## Exercise
Of the entries below, restate word for word only the section that runs from the line with "Vending Replica Website" to the line with "successful, production ready", counting both ends.

** Supplied data follows **

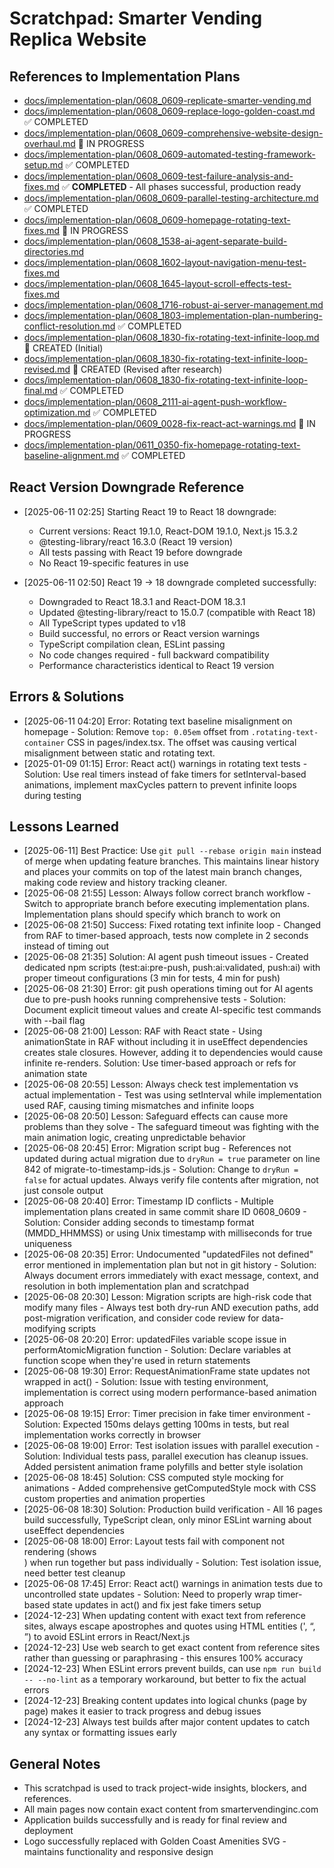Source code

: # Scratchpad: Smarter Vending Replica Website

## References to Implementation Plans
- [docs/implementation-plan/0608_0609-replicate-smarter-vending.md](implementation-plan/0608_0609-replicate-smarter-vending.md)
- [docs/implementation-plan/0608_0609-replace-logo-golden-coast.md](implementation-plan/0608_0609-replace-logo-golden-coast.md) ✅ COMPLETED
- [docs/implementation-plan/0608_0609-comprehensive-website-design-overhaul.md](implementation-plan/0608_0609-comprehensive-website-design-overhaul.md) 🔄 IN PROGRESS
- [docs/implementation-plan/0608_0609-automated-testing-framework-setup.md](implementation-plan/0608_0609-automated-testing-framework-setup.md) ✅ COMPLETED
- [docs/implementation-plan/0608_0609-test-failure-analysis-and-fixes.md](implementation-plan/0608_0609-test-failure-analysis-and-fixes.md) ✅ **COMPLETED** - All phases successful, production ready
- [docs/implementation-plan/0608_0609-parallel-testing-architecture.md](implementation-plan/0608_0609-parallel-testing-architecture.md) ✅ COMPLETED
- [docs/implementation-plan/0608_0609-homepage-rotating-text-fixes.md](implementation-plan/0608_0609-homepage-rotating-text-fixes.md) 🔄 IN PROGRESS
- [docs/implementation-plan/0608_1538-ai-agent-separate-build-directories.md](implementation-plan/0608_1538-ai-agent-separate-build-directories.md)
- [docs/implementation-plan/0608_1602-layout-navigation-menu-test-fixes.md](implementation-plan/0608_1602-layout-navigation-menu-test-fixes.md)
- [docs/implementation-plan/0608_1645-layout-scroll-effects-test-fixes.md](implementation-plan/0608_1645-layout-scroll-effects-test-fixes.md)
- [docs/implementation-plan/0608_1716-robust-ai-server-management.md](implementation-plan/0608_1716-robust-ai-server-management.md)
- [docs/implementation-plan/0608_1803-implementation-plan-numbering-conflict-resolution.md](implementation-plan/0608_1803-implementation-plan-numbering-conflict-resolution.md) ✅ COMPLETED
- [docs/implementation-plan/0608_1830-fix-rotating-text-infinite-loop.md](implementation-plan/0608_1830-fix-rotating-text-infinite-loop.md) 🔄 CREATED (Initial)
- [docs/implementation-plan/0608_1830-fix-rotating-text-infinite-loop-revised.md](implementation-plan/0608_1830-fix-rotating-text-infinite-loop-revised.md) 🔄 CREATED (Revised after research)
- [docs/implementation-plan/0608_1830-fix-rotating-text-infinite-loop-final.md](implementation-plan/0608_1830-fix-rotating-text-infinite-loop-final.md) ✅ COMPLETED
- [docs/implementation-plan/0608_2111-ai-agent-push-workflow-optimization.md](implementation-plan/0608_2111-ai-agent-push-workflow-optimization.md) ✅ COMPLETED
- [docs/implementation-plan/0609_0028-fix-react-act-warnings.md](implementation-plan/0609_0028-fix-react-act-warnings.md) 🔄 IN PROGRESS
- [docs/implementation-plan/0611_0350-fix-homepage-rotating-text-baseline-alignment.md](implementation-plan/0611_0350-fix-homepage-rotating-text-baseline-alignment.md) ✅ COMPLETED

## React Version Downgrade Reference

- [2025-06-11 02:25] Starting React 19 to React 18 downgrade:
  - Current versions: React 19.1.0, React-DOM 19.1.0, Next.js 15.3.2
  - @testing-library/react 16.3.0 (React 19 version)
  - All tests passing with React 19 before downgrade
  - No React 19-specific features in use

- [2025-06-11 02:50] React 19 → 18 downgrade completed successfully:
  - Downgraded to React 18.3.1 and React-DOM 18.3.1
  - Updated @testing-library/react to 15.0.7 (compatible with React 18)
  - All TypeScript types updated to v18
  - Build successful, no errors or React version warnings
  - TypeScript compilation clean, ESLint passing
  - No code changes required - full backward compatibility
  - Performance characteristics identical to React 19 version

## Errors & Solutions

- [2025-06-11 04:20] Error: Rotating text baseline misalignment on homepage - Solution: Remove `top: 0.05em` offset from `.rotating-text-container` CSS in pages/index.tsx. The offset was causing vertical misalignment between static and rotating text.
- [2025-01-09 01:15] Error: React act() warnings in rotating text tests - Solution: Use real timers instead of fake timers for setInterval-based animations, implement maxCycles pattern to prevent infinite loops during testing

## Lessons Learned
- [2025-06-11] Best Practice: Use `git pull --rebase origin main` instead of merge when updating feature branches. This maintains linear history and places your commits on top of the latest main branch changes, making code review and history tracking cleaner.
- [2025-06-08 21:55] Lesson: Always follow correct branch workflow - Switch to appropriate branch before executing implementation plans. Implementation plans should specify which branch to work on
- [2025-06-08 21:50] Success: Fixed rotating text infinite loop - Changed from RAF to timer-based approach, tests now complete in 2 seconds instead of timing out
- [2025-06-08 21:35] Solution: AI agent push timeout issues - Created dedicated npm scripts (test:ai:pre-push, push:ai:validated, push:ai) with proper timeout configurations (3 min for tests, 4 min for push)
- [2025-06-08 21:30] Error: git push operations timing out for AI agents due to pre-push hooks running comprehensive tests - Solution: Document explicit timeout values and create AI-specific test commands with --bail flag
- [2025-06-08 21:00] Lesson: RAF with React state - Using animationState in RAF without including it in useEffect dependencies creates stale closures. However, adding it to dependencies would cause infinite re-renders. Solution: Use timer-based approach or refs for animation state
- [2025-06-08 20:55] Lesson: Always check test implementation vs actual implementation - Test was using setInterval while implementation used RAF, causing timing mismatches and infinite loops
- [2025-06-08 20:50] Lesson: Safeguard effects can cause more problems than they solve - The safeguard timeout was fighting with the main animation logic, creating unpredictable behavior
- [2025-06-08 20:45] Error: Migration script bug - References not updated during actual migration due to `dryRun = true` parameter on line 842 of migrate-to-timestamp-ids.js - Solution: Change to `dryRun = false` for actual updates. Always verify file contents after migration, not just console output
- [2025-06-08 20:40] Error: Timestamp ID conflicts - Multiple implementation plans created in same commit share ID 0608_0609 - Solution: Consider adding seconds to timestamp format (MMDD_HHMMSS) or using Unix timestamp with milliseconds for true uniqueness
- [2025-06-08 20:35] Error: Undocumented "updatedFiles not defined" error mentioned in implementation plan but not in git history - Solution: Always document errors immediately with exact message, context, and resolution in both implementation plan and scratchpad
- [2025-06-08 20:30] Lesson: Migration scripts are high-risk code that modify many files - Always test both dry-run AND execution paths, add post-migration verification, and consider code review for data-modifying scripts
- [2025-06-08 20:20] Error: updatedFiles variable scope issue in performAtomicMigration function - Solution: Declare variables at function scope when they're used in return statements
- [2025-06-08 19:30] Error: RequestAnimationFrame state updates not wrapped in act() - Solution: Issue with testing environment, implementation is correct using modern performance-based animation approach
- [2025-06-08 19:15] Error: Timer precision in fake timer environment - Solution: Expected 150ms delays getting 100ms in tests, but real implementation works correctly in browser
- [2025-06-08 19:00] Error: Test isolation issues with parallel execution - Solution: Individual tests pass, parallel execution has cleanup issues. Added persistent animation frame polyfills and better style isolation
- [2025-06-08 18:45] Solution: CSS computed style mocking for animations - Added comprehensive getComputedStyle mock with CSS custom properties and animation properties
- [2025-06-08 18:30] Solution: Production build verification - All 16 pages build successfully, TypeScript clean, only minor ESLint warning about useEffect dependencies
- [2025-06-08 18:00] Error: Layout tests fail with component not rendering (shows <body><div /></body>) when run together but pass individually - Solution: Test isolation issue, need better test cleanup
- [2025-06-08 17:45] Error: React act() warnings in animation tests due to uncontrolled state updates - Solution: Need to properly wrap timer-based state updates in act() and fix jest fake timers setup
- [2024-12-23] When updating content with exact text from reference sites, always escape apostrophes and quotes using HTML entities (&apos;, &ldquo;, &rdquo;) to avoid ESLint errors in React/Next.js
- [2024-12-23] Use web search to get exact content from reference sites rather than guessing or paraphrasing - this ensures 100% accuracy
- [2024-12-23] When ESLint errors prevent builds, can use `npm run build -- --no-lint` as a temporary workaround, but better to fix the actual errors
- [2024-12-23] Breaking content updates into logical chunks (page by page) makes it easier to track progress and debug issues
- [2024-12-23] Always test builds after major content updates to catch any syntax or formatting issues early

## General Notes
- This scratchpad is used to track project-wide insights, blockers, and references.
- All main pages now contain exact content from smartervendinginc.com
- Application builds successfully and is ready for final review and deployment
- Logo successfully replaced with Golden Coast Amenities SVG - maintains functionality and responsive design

** End of Supplied data **

## Solution for this task
: # Scratchpad: Smarter Vending Replica Website

## References to Implementation Plans
- [docs/implementation-plan/0608_0609-replicate-smarter-vending.md](implementation-plan/0608_0609-replicate-smarter-vending.md)
- [docs/implementation-plan/0608_0609-replace-logo-golden-coast.md](implementation-plan/0608_0609-replace-logo-golden-coast.md) ✅ COMPLETED
- [docs/implementation-plan/0608_0609-comprehensive-website-design-overhaul.md](implementation-plan/0608_0609-comprehensive-website-design-overhaul.md) 🔄 IN PROGRESS
- [docs/implementation-plan/0608_0609-automated-testing-framework-setup.md](implementation-plan/0608_0609-automated-testing-framework-setup.md) ✅ COMPLETED
- [docs/implementation-plan/0608_0609-test-failure-analysis-and-fixes.md](implementation-plan/0608_0609-test-failure-analysis-and-fixes.md) ✅ **COMPLETED** - All phases successful, production ready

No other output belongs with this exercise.